_WORK INSTRUCTION_
Using the data below, repeat all of it precisely.

_EXCERPTED DATA_
━━━━━━━━
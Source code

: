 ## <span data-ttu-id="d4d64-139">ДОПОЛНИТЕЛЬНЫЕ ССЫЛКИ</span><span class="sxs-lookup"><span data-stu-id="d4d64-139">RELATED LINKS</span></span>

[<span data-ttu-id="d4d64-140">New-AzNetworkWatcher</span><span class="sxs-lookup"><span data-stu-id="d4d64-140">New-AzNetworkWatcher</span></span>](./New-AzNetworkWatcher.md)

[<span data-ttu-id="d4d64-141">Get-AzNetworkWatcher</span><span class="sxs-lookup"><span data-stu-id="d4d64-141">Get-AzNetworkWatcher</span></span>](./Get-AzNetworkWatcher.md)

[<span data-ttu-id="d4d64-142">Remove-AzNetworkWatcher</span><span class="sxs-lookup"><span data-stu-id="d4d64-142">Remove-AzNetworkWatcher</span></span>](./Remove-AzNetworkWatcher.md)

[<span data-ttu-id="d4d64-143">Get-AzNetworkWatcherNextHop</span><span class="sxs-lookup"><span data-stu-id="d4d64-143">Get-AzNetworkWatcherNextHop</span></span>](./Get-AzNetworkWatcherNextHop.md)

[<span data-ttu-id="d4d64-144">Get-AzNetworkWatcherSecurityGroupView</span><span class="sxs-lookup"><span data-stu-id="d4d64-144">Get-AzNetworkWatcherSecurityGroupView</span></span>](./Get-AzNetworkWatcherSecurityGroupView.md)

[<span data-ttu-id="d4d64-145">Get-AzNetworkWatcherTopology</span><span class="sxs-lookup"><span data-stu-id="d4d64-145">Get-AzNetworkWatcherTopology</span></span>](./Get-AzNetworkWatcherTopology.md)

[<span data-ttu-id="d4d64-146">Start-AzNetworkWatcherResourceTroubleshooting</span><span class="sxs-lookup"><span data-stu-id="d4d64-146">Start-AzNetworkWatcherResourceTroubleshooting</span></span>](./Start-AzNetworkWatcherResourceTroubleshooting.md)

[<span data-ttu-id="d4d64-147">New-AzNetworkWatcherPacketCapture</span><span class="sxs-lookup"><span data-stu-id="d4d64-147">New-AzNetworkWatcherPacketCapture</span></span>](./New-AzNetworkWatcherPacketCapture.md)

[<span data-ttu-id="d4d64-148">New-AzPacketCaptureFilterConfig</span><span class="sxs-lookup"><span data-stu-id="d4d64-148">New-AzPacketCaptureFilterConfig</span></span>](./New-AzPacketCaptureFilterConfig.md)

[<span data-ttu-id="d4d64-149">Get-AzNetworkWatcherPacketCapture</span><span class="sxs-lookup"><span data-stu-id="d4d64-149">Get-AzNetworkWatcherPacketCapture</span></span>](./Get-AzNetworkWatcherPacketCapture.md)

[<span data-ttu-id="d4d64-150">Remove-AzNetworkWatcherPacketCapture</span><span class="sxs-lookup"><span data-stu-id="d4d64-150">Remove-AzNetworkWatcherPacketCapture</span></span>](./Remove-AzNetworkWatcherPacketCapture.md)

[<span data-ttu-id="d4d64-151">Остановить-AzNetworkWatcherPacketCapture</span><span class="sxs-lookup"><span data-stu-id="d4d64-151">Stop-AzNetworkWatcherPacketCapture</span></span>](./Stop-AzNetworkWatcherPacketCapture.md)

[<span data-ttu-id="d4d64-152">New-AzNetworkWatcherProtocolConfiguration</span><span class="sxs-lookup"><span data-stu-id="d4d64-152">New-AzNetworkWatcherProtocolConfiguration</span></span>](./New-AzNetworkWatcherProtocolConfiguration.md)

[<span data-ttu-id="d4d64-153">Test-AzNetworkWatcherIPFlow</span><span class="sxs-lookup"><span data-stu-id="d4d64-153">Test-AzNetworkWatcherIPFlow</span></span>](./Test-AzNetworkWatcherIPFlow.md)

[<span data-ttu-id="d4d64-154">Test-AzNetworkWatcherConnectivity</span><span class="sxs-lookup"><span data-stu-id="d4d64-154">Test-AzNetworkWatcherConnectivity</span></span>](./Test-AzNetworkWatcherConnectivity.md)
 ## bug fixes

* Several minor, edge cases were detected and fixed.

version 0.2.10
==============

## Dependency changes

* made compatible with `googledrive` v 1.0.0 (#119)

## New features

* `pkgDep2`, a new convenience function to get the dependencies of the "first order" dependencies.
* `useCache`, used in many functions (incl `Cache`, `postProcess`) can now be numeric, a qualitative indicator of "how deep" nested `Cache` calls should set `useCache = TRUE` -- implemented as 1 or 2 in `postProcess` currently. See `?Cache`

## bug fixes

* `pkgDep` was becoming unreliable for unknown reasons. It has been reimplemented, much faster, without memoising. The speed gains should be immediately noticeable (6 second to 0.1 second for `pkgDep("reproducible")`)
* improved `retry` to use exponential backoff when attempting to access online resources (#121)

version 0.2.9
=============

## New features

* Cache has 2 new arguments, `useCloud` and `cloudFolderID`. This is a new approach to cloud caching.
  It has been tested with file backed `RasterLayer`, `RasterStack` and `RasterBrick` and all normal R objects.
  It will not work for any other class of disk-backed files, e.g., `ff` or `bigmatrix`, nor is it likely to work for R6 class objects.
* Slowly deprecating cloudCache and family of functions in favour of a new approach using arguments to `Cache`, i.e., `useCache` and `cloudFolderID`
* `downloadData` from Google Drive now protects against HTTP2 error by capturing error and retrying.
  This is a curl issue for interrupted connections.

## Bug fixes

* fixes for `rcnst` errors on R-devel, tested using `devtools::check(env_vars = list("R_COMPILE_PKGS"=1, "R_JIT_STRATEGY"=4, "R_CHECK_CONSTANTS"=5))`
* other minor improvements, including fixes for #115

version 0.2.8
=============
━━━━━━━━
_EXERCISE RESPONSE_
Source code

: ## <span data-ttu-id="d4d64-139">ДОПОЛНИТЕЛЬНЫЕ ССЫЛКИ</span><span class="sxs-lookup"><span data-stu-id="d4d64-139">RELATED LINKS</span></span>

[<span data-ttu-id="d4d64-140">New-AzNetworkWatcher</span><span class="sxs-lookup"><span data-stu-id="d4d64-140">New-AzNetworkWatcher</span></span>](./New-AzNetworkWatcher.md)

[<span data-ttu-id="d4d64-141">Get-AzNetworkWatcher</span><span class="sxs-lookup"><span data-stu-id="d4d64-141">Get-AzNetworkWatcher</span></span>](./Get-AzNetworkWatcher.md)

[<span data-ttu-id="d4d64-142">Remove-AzNetworkWatcher</span><span class="sxs-lookup"><span data-stu-id="d4d64-142">Remove-AzNetworkWatcher</span></span>](./Remove-AzNetworkWatcher.md)

[<span data-ttu-id="d4d64-143">Get-AzNetworkWatcherNextHop</span><span class="sxs-lookup"><span data-stu-id="d4d64-143">Get-AzNetworkWatcherNextHop</span></span>](./Get-AzNetworkWatcherNextHop.md)

[<span data-ttu-id="d4d64-144">Get-AzNetworkWatcherSecurityGroupView</span><span class="sxs-lookup"><span data-stu-id="d4d64-144">Get-AzNetworkWatcherSecurityGroupView</span></span>](./Get-AzNetworkWatcherSecurityGroupView.md)

[<span data-ttu-id="d4d64-145">Get-AzNetworkWatcherTopology</span><span class="sxs-lookup"><span data-stu-id="d4d64-145">Get-AzNetworkWatcherTopology</span></span>](./Get-AzNetworkWatcherTopology.md)

[<span data-ttu-id="d4d64-146">Start-AzNetworkWatcherResourceTroubleshooting</span><span class="sxs-lookup"><span data-stu-id="d4d64-146">Start-AzNetworkWatcherResourceTroubleshooting</span></span>](./Start-AzNetworkWatcherResourceTroubleshooting.md)

[<span data-ttu-id="d4d64-147">New-AzNetworkWatcherPacketCapture</span><span class="sxs-lookup"><span data-stu-id="d4d64-147">New-AzNetworkWatcherPacketCapture</span></span>](./New-AzNetworkWatcherPacketCapture.md)

[<span data-ttu-id="d4d64-148">New-AzPacketCaptureFilterConfig</span><span class="sxs-lookup"><span data-stu-id="d4d64-148">New-AzPacketCaptureFilterConfig</span></span>](./New-AzPacketCaptureFilterConfig.md)

[<span data-ttu-id="d4d64-149">Get-AzNetworkWatcherPacketCapture</span><span class="sxs-lookup"><span data-stu-id="d4d64-149">Get-AzNetworkWatcherPacketCapture</span></span>](./Get-AzNetworkWatcherPacketCapture.md)

[<span data-ttu-id="d4d64-150">Remove-AzNetworkWatcherPacketCapture</span><span class="sxs-lookup"><span data-stu-id="d4d64-150">Remove-AzNetworkWatcherPacketCapture</span></span>](./Remove-AzNetworkWatcherPacketCapture.md)

[<span data-ttu-id="d4d64-151">Остановить-AzNetworkWatcherPacketCapture</span><span class="sxs-lookup"><span data-stu-id="d4d64-151">Stop-AzNetworkWatcherPacketCapture</span></span>](./Stop-AzNetworkWatcherPacketCapture.md)

[<span data-ttu-id="d4d64-152">New-AzNetworkWatcherProtocolConfiguration</span><span class="sxs-lookup"><span data-stu-id="d4d64-152">New-AzNetworkWatcherProtocolConfiguration</span></span>](./New-AzNetworkWatcherProtocolConfiguration.md)

[<span data-ttu-id="d4d64-153">Test-AzNetworkWatcherIPFlow</span><span class="sxs-lookup"><span data-stu-id="d4d64-153">Test-AzNetworkWatcherIPFlow</span></span>](./Test-AzNetworkWatcherIPFlow.md)

[<span data-ttu-id="d4d64-154">Test-AzNetworkWatcherConnectivity</span><span class="sxs-lookup"><span data-stu-id="d4d64-154">Test-AzNetworkWatcherConnectivity</span></span>](./Test-AzNetworkWatcherConnectivity.md)
 ## bug fixes

* Several minor, edge cases were detected and fixed.

version 0.2.10
==============

## Dependency changes

* made compatible with `googledrive` v 1.0.0 (#119)

## New features

* `pkgDep2`, a new convenience function to get the dependencies of the "first order" dependencies.
* `useCache`, used in many functions (incl `Cache`, `postProcess`) can now be numeric, a qualitative indicator of "how deep" nested `Cache` calls should set `useCache = TRUE` -- implemented as 1 or 2 in `postProcess` currently. See `?Cache`

## bug fixes

* `pkgDep` was becoming unreliable for unknown reasons. It has been reimplemented, much faster, without memoising. The speed gains should be immediately noticeable (6 second to 0.1 second for `pkgDep("reproducible")`)
* improved `retry` to use exponential backoff when attempting to access online resources (#121)

version 0.2.9
=============

## New features

* Cache has 2 new arguments, `useCloud` and `cloudFolderID`. This is a new approach to cloud caching.
  It has been tested with file backed `RasterLayer`, `RasterStack` and `RasterBrick` and all normal R objects.
  It will not work for any other class of disk-backed files, e.g., `ff` or `bigmatrix`, nor is it likely to work for R6 class objects.
* Slowly deprecating cloudCache and family of functions in favour of a new approach using arguments to `Cache`, i.e., `useCache` and `cloudFolderID`
* `downloadData` from Google Drive now protects against HTTP2 error by capturing error and retrying.
  This is a curl issue for interrupted connections.

## Bug fixes

* fixes for `rcnst` errors on R-devel, tested using `devtools::check(env_vars = list("R_COMPILE_PKGS"=1, "R_JIT_STRATEGY"=4, "R_CHECK_CONSTANTS"=5))`
* other minor improvements, including fixes for #115

version 0.2.8
=============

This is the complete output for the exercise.